Brucellosis is an infective medical condition caused by Brucella. In the UK, it is a very rare notifiable disease and transmission is usually from consumption of unpasteurised milk and cheese or from contact with infected animals. Brucellosis is considered a public health problem by many countries not only because of the economic loss it brings but it also causes chronic pain, anxiety, and depression, affecting the life quality of patients. Treatment for human brucellosis is based on combinations of antibiotics such as doxycycline, streptomycin, gentamicin, ciprofloxacin, and trimethoprim–sulfamethoxazole and rifampicin over a period of about 6 weeks.
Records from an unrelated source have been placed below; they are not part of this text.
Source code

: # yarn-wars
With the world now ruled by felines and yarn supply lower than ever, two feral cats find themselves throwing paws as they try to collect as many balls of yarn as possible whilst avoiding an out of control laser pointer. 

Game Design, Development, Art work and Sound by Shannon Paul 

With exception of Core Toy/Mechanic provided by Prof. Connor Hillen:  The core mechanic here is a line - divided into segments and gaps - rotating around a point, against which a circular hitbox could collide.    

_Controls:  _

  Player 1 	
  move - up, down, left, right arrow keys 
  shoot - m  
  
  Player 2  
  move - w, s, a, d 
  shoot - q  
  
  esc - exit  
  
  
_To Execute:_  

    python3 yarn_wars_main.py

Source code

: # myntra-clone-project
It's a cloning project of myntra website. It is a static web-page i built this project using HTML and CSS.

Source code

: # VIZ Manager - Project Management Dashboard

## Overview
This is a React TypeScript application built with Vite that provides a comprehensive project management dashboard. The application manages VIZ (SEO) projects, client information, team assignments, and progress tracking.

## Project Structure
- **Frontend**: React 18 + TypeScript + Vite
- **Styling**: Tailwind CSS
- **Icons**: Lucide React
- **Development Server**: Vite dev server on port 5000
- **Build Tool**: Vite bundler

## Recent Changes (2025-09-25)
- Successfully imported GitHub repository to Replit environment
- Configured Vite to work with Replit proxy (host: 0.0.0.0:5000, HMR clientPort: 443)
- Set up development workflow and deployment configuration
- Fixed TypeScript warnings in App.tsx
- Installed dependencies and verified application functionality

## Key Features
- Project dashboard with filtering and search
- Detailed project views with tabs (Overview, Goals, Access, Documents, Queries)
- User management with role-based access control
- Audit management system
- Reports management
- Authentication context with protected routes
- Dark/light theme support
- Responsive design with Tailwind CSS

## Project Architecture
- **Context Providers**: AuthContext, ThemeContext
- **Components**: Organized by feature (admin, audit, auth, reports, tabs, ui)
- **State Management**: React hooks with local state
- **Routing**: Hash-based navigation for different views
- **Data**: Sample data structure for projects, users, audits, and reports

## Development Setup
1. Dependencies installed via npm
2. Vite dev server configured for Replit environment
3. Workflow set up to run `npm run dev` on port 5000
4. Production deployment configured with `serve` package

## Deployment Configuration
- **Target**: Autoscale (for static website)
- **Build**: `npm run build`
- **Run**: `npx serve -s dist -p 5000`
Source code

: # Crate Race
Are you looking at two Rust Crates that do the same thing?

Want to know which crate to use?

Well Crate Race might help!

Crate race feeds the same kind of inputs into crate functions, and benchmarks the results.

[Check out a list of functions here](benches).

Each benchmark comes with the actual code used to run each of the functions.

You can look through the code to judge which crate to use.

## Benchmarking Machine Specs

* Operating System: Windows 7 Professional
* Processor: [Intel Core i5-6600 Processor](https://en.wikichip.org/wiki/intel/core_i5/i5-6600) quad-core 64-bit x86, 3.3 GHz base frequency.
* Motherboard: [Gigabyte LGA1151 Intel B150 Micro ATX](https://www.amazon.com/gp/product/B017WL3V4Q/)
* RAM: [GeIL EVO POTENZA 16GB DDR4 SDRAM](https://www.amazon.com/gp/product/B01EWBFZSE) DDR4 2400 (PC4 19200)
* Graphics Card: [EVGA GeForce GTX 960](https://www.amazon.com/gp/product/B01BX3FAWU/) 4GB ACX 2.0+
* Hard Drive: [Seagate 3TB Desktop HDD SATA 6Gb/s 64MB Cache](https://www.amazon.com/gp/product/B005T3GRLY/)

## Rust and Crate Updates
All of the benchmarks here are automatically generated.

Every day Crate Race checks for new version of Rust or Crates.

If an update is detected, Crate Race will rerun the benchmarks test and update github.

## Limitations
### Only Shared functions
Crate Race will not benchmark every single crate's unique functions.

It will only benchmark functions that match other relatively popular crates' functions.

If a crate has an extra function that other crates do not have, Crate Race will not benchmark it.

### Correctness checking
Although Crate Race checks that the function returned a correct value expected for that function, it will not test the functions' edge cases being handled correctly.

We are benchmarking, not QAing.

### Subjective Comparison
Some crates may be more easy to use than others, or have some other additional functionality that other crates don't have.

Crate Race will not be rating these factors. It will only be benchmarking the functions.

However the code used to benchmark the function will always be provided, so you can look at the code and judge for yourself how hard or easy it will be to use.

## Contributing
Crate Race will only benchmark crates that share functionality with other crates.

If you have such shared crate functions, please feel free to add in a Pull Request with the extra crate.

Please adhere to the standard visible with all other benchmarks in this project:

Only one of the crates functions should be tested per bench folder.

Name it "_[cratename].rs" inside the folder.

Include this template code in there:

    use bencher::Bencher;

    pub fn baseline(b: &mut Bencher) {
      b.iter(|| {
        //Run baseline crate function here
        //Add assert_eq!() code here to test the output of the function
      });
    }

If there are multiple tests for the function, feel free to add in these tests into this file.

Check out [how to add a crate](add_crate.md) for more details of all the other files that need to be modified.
Rifampicin on the other hand has been implicated in worsening mental health conditions like anxiety and depression in many previous literatures.
The mechanism by which this occurs has been put to the drug-to-drug interaction that rifampicin might have with other medication patients are taking and the effect of rifampicin as cytochrome p450 enzyme inducers. This case report presents another perspective of rifampicin inducing and worsening panic disorder in a patient that has not previously been diagnosed with anxiety disorder.
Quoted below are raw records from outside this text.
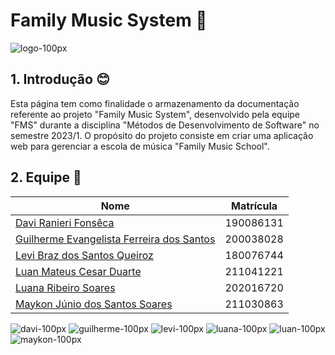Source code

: # Family Music System 🎷

![logo-100px](https://user-images.githubusercontent.com/89596623/232324171-b4e4cb66-a4b4-4f98-8e65-2a5f54bdacb7.png)


## 1. Introdução 😊

Esta página tem como finalidade o armazenamento da documentação referente ao projeto "Family Music System", desenvolvido pela equipe "FMS" durante a disciplina "Métodos de Desenvolvimento de Software" no semestre 2023/1. O propósito do projeto consiste em criar uma aplicação web para gerenciar a escola de música "Family Music School". 


## 2. Equipe 🤝

| Nome                                                 | Matrícula |
| ---------------------------------------------------- | --------- |
| [Davi Ranieri Fonsêca](https://github.com/davirany)    | 190086131 |
| [Guilherme Evangelista Ferreira dos Santos](https://github.com/guinuto)   | 200038028 |
| [Levi Braz dos Santos Queiroz](https://github.com/lordiin)             | 180076744 |
| [Luan Mateus Cesar Duarte](https://github.com/luanduartee)   | 211041221 |
| [Luana Ribeiro Soares](https://github.com/luanasoares0901)    | 202016720 |
| [Maykon Júnio dos Santos Soares](https://github.com/maykonjuso)    | 211030863 |

![davi-100px](https://user-images.githubusercontent.com/89596623/232323850-f6920271-f3b8-4a93-a85a-f297b488818d.png) ![guilherme-100px](https://user-images.githubusercontent.com/89596623/232323619-266f5893-43e8-4af0-acdf-6c8019875635.png) ![levi-100px](https://user-images.githubusercontent.com/89596623/232323687-8ce9f6bb-d9ff-49b7-bb90-ee302f198674.png)
 ![luana-100px](https://user-images.githubusercontent.com/89596623/232323941-5a51a89d-f4d5-4bcd-9825-cd0fab786ba6.png) ![luan-100px](https://user-images.githubusercontent.com/89596623/232324117-8c756f90-709b-484f-9da8-9216cb91c8c4.png) ![maykon-100px](https://user-images.githubusercontent.com/89596623/232324013-64ea6fa9-f0e9-402a-9787-2d9745eebfcb.png)    
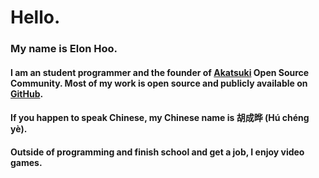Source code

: # Hello.

### My name is Elon Hoo.

#### I am an student programmer and the founder of [Akatsuki](https://github.com/xiao-akatsuki) Open Source Community. Most of my work is open source and publicly available on [GitHub](https://github.com/xiaoxunyao). 

#### If you happen to speak Chinese, my Chinese name is 胡成晔 (Hú chéng yè). 

#### Outside of programming and finish school and get a job, I enjoy video games.

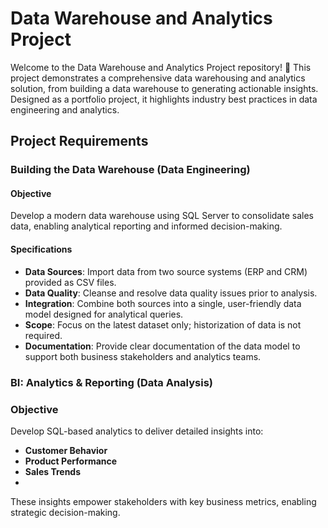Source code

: # Data Warehouse and Analytics Project

Welcome to the Data Warehouse and Analytics Project repository! 🚀
This project demonstrates a comprehensive data warehousing and analytics solution, from building a data warehouse to generating actionable insights. Designed as a portfolio project, it highlights industry best practices in data engineering and analytics.

## Project Requirements

### Building the Data Warehouse (Data Engineering)

#### Objective
Develop a modern data warehouse using SQL Server to consolidate sales data, enabling analytical reporting and informed decision-making.

#### Specifications

- **Data Sources**: Import data from two source systems (ERP and CRM) provided as CSV files.
- **Data Quality**: Cleanse and resolve data quality issues prior to analysis.
- **Integration**: Combine both sources into a single, user-friendly data model designed for analytical queries.
- **Scope**: Focus on the latest dataset only; historization of data is not required.
- **Documentation**: Provide clear documentation of the data model to support both business stakeholders and analytics teams.
  
### BI: Analytics & Reporting (Data Analysis)

### Objective
Develop SQL-based analytics to deliver detailed insights into:

- **Customer Behavior**
- **Product Performance**
- **Sales Trends**
- 
These insights empower stakeholders with key business metrics, enabling strategic decision-making.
Methods: This patient was a 70-year-old woman with background of depression, stable on sertraline, who contracted canine brucellosis from her dog. While on isolation ward in physical health hospital, she was commenced on rifampicin intravenously and oral doxycycline. She developed new onset panic attack five days into the treatment. was referred by the General practitioner following reports of new onset panic attacks. She continued to suffer from these panic attacks even when rifampicin was changed to oral after discharge from hospital. This affected her quality of life significantly. She was commenced on short course benzodiazepine after risk and benefit explained to her. Her sertraline was increased from 50 mg to 100 mg daily. Other psychological options were also explored. Patient reported good improvement within two weeks of commencement of treatment.
She reported good improvement during four-week follow up visit. She had not had panic attacks two weeks prior to the review. She had been tapered off the diazepam and she was one week left in completing her antibiotic regimen. Patient was followed up for two more weeks and discharged back to the GP.
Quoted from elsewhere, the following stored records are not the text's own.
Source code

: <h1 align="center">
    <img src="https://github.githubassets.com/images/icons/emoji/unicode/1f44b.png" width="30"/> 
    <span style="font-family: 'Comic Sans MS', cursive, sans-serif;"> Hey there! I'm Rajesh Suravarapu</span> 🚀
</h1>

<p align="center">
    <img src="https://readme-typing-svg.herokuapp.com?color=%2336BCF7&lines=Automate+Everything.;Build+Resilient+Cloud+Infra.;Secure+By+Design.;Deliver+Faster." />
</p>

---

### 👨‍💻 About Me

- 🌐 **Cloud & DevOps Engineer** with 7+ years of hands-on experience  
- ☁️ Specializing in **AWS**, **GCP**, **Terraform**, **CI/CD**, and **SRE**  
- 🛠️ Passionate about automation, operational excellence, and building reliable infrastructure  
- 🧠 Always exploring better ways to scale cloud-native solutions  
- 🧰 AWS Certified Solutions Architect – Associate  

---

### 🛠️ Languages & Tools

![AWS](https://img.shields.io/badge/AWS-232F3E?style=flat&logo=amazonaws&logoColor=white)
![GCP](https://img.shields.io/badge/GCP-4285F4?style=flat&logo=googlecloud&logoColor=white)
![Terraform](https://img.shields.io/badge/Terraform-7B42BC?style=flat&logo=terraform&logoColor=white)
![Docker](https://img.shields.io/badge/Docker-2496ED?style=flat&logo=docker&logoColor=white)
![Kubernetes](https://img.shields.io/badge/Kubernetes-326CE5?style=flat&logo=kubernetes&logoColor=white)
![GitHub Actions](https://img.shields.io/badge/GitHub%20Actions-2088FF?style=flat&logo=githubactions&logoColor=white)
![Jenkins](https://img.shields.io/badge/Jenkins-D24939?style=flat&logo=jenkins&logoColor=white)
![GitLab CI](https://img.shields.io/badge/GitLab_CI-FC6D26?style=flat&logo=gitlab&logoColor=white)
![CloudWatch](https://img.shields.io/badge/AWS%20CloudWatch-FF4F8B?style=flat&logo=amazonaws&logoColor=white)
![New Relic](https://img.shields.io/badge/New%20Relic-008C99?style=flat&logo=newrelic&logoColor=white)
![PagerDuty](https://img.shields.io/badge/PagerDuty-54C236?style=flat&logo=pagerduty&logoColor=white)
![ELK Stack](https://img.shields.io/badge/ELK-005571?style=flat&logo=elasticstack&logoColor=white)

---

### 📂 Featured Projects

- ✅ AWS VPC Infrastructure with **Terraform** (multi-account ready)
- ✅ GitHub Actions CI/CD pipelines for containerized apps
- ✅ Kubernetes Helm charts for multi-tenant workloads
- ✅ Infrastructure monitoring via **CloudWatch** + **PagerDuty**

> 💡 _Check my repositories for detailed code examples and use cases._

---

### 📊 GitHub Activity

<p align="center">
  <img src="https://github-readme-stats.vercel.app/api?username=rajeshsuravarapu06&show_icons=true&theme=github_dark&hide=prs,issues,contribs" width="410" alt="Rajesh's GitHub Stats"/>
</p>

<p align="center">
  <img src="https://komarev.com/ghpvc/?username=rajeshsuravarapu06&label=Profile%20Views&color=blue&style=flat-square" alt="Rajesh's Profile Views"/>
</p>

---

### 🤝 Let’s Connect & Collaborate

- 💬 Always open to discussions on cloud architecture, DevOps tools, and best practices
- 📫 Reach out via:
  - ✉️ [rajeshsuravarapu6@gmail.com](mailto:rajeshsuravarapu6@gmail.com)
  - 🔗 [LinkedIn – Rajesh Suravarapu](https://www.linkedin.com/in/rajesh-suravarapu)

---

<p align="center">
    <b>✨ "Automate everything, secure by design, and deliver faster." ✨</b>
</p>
Results: This patient presented with new onset panic attacks following commencement on rifampicin in the treatment of brucellosis. There have been reports that anxiety and depression are the commonest mental health conditions associated with brucellosis. It is therefore a possibility that the new severe debilitating form of anxiety is due to the infection with Brucella. On the other hand, there have been reports that patients treated for tuberculosis with rifampicin have increased incidence of anxiety. The mechanism of this has been linked to the inducing effect rifampicin has on liver enzyme cytochrome P450 which plays a crucial role in the metabolism of most medications. In the case of index patient, rifampicin might have had a drug-drug interaction with sertraline this patient was taking for depression. Though the sertraline was intended for treatment of depression, it is obvious that it was also helpful for premorbid anxiety for this patient. Once the beneficial effect of sertraline was reduced by the rifampicin, it led to the onset of severe and debilitating anxiety. Similar reports about interaction between rifampicin and citalopram have been reported.
Conclusion: The follow-up to this report would be to conduct a case series and observe the occurrence of drug-drug interaction between rifampicin and other common psychotropics.
Abstracts were reviewed by the RCPsych Academic Faculty rather than by the standard BJPsych Open peer review process and should not be quoted as peer-reviewed by BJPsych Open in any subsequent publication.